What it taught me: Efficiency isn’t optional. Constraints force creativity. When you understand how the machine actually works — right down to the electron — you make better decisions at every level above it. You develop an almost intuitive sense of what’s possible and what’s expensive.
Phase 2: Operator Mode
Post-dot-com, the language shifted from malloc and free to business metrics:
• CAC (Customer Acquisition Cost) — what it costs to get a customer
• MRR (Monthly Recurring Revenue) — the heartbeat of SaaS
• LTV (Lifetime Value) — what that customer is worth over time
• NPS (Net Promoter Score) — are customers delighted?
• ENPS (Employee Net Promoter Score) — is the team excited?
No longer just writing code. Building products. Building companies that needed to acquire, retain, and monetize users. Scaling. Finding product-market fit. The delicate dance of growing a great team while keeping customers happy.
This phase was about translating technical effort into tangible business outcomes. The compiler errors became churn rates. The optimization targets became unit economics.
Phase 3: Capital Architecture
With operating experience came a new scale of impact. The focus shifted to strategic deployment of capital:
• M&A — Mergers & Acquisitions. Growth through combination.

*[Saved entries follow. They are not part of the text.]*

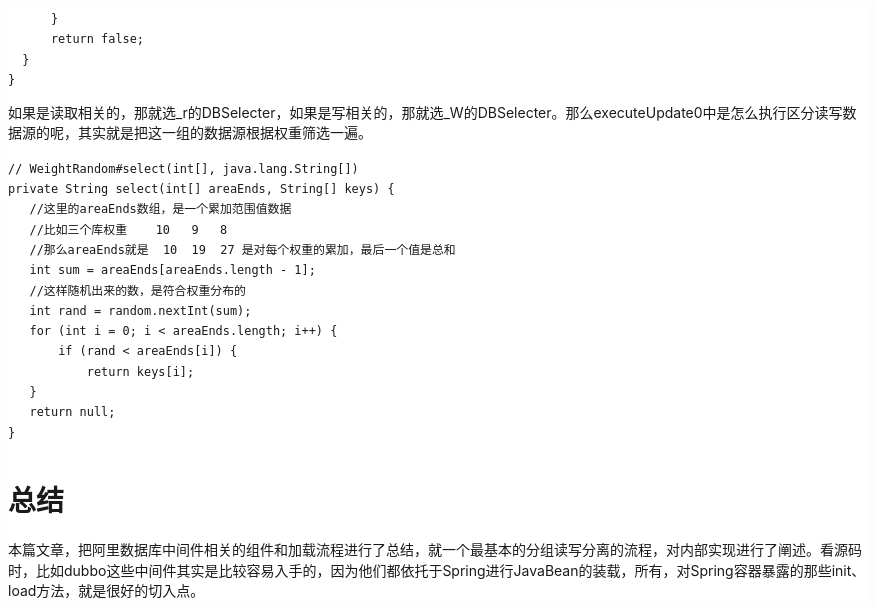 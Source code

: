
 ```
      }
      return false;
  } 
}
```

如果是读取相关的，那就选_r的DBSelecter，如果是写相关的，那就选_W的DBSelecter。那么executeUpdate0中是怎么执行区分读写数据源的呢，其实就是把这一组的数据源根据权重筛选一遍。

```
// WeightRandom#select(int[], java.lang.String[])
private String select(int[] areaEnds, String[] keys) {
   //这里的areaEnds数组，是一个累加范围值数据
   //比如三个库权重    10   9   8
   //那么areaEnds就是  10  19  27 是对每个权重的累加，最后一个值是总和
   int sum = areaEnds[areaEnds.length - 1];
   //这样随机出来的数，是符合权重分布的
   int rand = random.nextInt(sum);
   for (int i = 0; i < areaEnds.length; i++) {
       if (rand < areaEnds[i]) {
           return keys[i];
   }
   return null;
}
```

# 总结

本篇文章，把阿里数据库中间件相关的组件和加载流程进行了总结，就一个最基本的分组读写分离的流程，对内部实现进行了阐述。看源码时，比如dubbo这些中间件其实是比较容易入手的，因为他们都依托于Spring进行JavaBean的装载，所有，对Spring容器暴露的那些init、load方法，就是很好的切入点。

• ROI / IRR — Return on Investment. Internal Rate of Return. The bedrock of financial engineering.
• KISS / SAFE — Standardized, founder-friendly instruments for early-stage investments
• LP — Limited Partner in funds
• SPV — Special Purpose Vehicles for targeted investments
This was about understanding capital structures, deal flow, the art of identifying high-potential ventures. Building value not through code, but through strategic investment and financial architecture.
Different leverage. Same analytical rigor.
Phase 4: Full Circle — Go and AI
GO (Golang) brought me back to my roots. High-performance. Concurrent. Built for the infrastructure that powers the bleeding edge. A renewed appreciation for systems that need to be fast and reliable.
And then AI.
This is where the entire timeline converges.
The 6502 Mindset Meets the AI Mindset
Here’s the thing most people miss: these mindsets are the same mindset.
The 6502 era was about:
• Extreme optimization
• Understanding fundamental constraints
• Wringing every drop of performance from hardware
• Designing efficient algorithms to manage scarce resources
The AI era is about:
• Extreme optimization (tokens, quantization, matrix-math)
• Understanding fundamental constraints (context windows, GPU RAM)
• Wringing every drop of performance from hardware
• Designing efficient algorithms to manage scarce resources
AI is achieving incredible feats with resources that — while vast compared to the 6502 — are still fundamentally finite
The scale changed by orders of magnitude. The core problem didn’t.
My early days taught me to see past hype to understand underlying challenges and opportunities. To ask better questions about scalability, efficiency, and long-term viability. To recognize when something is genuinely novel versus when it’s a familiar pattern in new clothes.
The Takeaway
This journey built my superpower: I can debug a C pointer error AND evaluate the IRR of an M&A deal. I can appreciate the elegance of a well-crafted assembly routine AND understand the financial models justifying a multi-million dollar investment.
More importantly, I can see the connections. The same principles of logic, efficiency, and problem-solving that defined my early days with the 6502 are proving invaluable in navigating AI’s complexities and opportunities.
The tools change. The scale changes. The fundamentals endure.
What’s next? If this journey has taught me anything, it’s that evolution is constant. But I suspect the lessons from that tiny 6502 chip will keep guiding the way — no matter how intelligent our machines become.
Technical note -> (dash + greater-than, the classic ASCII right-arrow) is actually shorter than →. How’s that? → is a unicode character, encoded as UTF-8 on the web and in most LLMs as three bytes: 0xE2 0x86 0x92. -> is more efficient, but → is more attractive. That balance matters, too.